──────── Recorded data ────────

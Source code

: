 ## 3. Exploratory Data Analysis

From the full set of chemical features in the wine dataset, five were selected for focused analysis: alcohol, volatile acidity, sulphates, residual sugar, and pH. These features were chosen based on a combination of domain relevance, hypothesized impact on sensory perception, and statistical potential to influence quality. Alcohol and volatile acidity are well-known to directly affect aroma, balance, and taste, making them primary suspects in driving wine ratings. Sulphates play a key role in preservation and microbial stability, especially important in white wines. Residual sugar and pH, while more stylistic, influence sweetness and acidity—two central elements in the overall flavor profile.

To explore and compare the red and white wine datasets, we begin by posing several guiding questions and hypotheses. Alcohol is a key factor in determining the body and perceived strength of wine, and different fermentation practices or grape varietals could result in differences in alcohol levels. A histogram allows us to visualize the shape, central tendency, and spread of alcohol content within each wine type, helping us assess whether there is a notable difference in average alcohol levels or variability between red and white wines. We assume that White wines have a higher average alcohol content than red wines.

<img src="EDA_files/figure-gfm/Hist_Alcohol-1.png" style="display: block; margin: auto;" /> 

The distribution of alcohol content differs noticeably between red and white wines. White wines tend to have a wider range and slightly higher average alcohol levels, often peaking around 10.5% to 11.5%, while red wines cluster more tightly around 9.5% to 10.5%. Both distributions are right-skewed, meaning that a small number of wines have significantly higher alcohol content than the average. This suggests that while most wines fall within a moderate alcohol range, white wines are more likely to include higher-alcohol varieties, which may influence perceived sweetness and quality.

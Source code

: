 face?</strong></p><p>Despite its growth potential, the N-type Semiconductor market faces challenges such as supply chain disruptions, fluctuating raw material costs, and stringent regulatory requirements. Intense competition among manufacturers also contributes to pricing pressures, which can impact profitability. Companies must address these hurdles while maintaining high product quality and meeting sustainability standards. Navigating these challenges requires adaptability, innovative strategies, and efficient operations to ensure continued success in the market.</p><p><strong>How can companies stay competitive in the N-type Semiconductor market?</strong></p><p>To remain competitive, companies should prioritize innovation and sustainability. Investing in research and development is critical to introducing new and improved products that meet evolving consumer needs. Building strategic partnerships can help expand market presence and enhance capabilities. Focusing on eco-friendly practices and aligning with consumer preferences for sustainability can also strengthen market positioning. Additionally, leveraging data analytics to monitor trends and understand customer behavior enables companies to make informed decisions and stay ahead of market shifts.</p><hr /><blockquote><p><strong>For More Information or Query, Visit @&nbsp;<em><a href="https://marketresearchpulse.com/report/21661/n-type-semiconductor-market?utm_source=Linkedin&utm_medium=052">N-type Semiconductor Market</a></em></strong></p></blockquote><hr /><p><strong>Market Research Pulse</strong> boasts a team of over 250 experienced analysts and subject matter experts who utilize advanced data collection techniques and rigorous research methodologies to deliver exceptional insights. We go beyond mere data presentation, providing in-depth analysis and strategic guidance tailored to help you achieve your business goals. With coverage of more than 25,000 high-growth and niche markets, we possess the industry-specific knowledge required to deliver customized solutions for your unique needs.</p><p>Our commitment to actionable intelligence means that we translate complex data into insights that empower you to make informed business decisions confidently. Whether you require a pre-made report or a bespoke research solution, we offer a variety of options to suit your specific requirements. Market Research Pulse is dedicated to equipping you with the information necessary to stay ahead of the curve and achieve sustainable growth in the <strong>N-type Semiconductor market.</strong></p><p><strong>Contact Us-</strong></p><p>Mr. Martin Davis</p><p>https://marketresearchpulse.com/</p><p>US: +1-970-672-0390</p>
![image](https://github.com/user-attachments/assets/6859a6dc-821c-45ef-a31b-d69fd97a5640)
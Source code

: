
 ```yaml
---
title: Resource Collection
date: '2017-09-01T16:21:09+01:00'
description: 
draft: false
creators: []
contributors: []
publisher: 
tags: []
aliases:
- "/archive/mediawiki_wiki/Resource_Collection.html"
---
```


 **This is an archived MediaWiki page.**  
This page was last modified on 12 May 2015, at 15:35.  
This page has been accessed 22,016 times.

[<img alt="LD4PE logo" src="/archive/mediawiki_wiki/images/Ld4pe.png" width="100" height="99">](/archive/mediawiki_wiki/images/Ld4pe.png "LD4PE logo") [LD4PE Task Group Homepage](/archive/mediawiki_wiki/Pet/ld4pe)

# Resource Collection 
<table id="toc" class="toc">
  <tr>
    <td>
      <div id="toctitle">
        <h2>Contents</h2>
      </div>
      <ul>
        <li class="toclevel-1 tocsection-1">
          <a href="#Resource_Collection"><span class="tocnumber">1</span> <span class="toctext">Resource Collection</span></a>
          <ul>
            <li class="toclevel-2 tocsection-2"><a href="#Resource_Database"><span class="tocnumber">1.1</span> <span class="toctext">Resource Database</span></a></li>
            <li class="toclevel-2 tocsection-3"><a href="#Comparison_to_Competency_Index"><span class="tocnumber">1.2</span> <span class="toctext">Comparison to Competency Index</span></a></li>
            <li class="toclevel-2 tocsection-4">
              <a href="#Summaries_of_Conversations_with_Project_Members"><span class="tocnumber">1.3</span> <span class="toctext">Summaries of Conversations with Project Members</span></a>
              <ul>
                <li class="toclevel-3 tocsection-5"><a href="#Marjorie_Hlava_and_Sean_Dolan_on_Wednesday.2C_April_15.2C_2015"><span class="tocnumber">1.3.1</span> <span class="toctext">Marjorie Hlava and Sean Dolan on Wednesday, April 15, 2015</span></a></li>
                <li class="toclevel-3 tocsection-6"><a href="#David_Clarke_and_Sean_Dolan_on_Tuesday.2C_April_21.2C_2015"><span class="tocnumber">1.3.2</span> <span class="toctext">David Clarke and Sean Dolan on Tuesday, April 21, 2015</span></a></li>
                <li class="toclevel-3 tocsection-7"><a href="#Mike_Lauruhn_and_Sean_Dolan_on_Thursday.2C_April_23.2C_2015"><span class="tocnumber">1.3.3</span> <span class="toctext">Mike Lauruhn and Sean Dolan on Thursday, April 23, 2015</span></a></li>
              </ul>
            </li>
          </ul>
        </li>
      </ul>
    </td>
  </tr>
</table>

────────

Reproduce the entries exactly. Every word has to stay the same.

Source code

: ## 3. Exploratory Data Analysis

From the full set of chemical features in the wine dataset, five were selected for focused analysis: alcohol, volatile acidity, sulphates, residual sugar, and pH. These features were chosen based on a combination of domain relevance, hypothesized impact on sensory perception, and statistical potential to influence quality. Alcohol and volatile acidity are well-known to directly affect aroma, balance, and taste, making them primary suspects in driving wine ratings. Sulphates play a key role in preservation and microbial stability, especially important in white wines. Residual sugar and pH, while more stylistic, influence sweetness and acidity—two central elements in the overall flavor profile.

To explore and compare the red and white wine datasets, we begin by posing several guiding questions and hypotheses. Alcohol is a key factor in determining the body and perceived strength of wine, and different fermentation practices or grape varietals could result in differences in alcohol levels. A histogram allows us to visualize the shape, central tendency, and spread of alcohol content within each wine type, helping us assess whether there is a notable difference in average alcohol levels or variability between red and white wines. We assume that White wines have a higher average alcohol content than red wines.

<img src="EDA_files/figure-gfm/Hist_Alcohol-1.png" style="display: block; margin: auto;" /> 

The distribution of alcohol content differs noticeably between red and white wines. White wines tend to have a wider range and slightly higher average alcohol levels, often peaking around 10.5% to 11.5%, while red wines cluster more tightly around 9.5% to 10.5%. Both distributions are right-skewed, meaning that a small number of wines have significantly higher alcohol content than the average. This suggests that while most wines fall within a moderate alcohol range, white wines are more likely to include higher-alcohol varieties, which may influence perceived sweetness and quality.

Source code

: face?</strong></p><p>Despite its growth potential, the N-type Semiconductor market faces challenges such as supply chain disruptions, fluctuating raw material costs, and stringent regulatory requirements. Intense competition among manufacturers also contributes to pricing pressures, which can impact profitability. Companies must address these hurdles while maintaining high product quality and meeting sustainability standards. Navigating these challenges requires adaptability, innovative strategies, and efficient operations to ensure continued success in the market.</p><p><strong>How can companies stay competitive in the N-type Semiconductor market?</strong></p><p>To remain competitive, companies should prioritize innovation and sustainability. Investing in research and development is critical to introducing new and improved products that meet evolving consumer needs. Building strategic partnerships can help expand market presence and enhance capabilities. Focusing on eco-friendly practices and aligning with consumer preferences for sustainability can also strengthen market positioning. Additionally, leveraging data analytics to monitor trends and understand customer behavior enables companies to make informed decisions and stay ahead of market shifts.</p><hr /><blockquote><p><strong>For More Information or Query, Visit @&nbsp;<em><a href="https://marketresearchpulse.com/report/21661/n-type-semiconductor-market?utm_source=Linkedin&utm_medium=052">N-type Semiconductor Market</a></em></strong></p></blockquote><hr /><p><strong>Market Research Pulse</strong> boasts a team of over 250 experienced analysts and subject matter experts who utilize advanced data collection techniques and rigorous research methodologies to deliver exceptional insights. We go beyond mere data presentation, providing in-depth analysis and strategic guidance tailored to help you achieve your business goals. With coverage of more than 25,000 high-growth and niche markets, we possess the industry-specific knowledge required to deliver customized solutions for your unique needs.</p><p>Our commitment to actionable intelligence means that we translate complex data into insights that empower you to make informed business decisions confidently. Whether you require a pre-made report or a bespoke research solution, we offer a variety of options to suit your specific requirements. Market Research Pulse is dedicated to equipping you with the information necessary to stay ahead of the curve and achieve sustainable growth in the <strong>N-type Semiconductor market.</strong></p><p><strong>Contact Us-</strong></p><p>Mr. Martin Davis</p><p>https://marketresearchpulse.com/</p><p>US: +1-970-672-0390</p>
![image](https://github.com/user-attachments/assets/6859a6dc-821c-45ef-a31b-d69fd97a5640)
Source code

:
 ```yaml
---
title: Resource Collection
date: '2017-09-01T16:21:09+01:00'
description: 
draft: false
creators: []
contributors: []
publisher: 
tags: []
aliases:
- "/archive/mediawiki_wiki/Resource_Collection.html"
---
```


 **This is an archived MediaWiki page.**  
This page was last modified on 12 May 2015, at 15:35.  
This page has been accessed 22,016 times.

[<img alt="LD4PE logo" src="/archive/mediawiki_wiki/images/Ld4pe.png" width="100" height="99">](/archive/mediawiki_wiki/images/Ld4pe.png "LD4PE logo") [LD4PE Task Group Homepage](/archive/mediawiki_wiki/Pet/ld4pe)

# Resource Collection 
<table id="toc" class="toc">
  <tr>
    <td>
      <div id="toctitle">
        <h2>Contents</h2>
      </div>
      <ul>
        <li class="toclevel-1 tocsection-1">
          <a href="#Resource_Collection"><span class="tocnumber">1</span> <span class="toctext">Resource Collection</span></a>
          <ul>
            <li class="toclevel-2 tocsection-2"><a href="#Resource_Database"><span class="tocnumber">1.1</span> <span class="toctext">Resource Database</span></a></li>
            <li class="toclevel-2 tocsection-3"><a href="#Comparison_to_Competency_Index"><span class="tocnumber">1.2</span> <span class="toctext">Comparison to Competency Index</span></a></li>
            <li class="toclevel-2 tocsection-4">
              <a href="#Summaries_of_Conversations_with_Project_Members"><span class="tocnumber">1.3</span> <span class="toctext">Summaries of Conversations with Project Members</span></a>
              <ul>
                <li class="toclevel-3 tocsection-5"><a href="#Marjorie_Hlava_and_Sean_Dolan_on_Wednesday.2C_April_15.2C_2015"><span class="tocnumber">1.3.1</span> <span class="toctext">Marjorie Hlava and Sean Dolan on Wednesday, April 15, 2015</span></a></li>
                <li class="toclevel-3 tocsection-6"><a href="#David_Clarke_and_Sean_Dolan_on_Tuesday.2C_April_21.2C_2015"><span class="tocnumber">1.3.2</span> <span class="toctext">David Clarke and Sean Dolan on Tuesday, April 21, 2015</span></a></li>
                <li class="toclevel-3 tocsection-7"><a href="#Mike_Lauruhn_and_Sean_Dolan_on_Thursday.2C_April_23.2C_2015"><span class="tocnumber">1.3.3</span> <span class="toctext">Mike Lauruhn and Sean Dolan on Thursday, April 23, 2015</span></a></li>
              </ul>
            </li>
          </ul>
        </li>
      </ul>
    </td>
  </tr>
</table>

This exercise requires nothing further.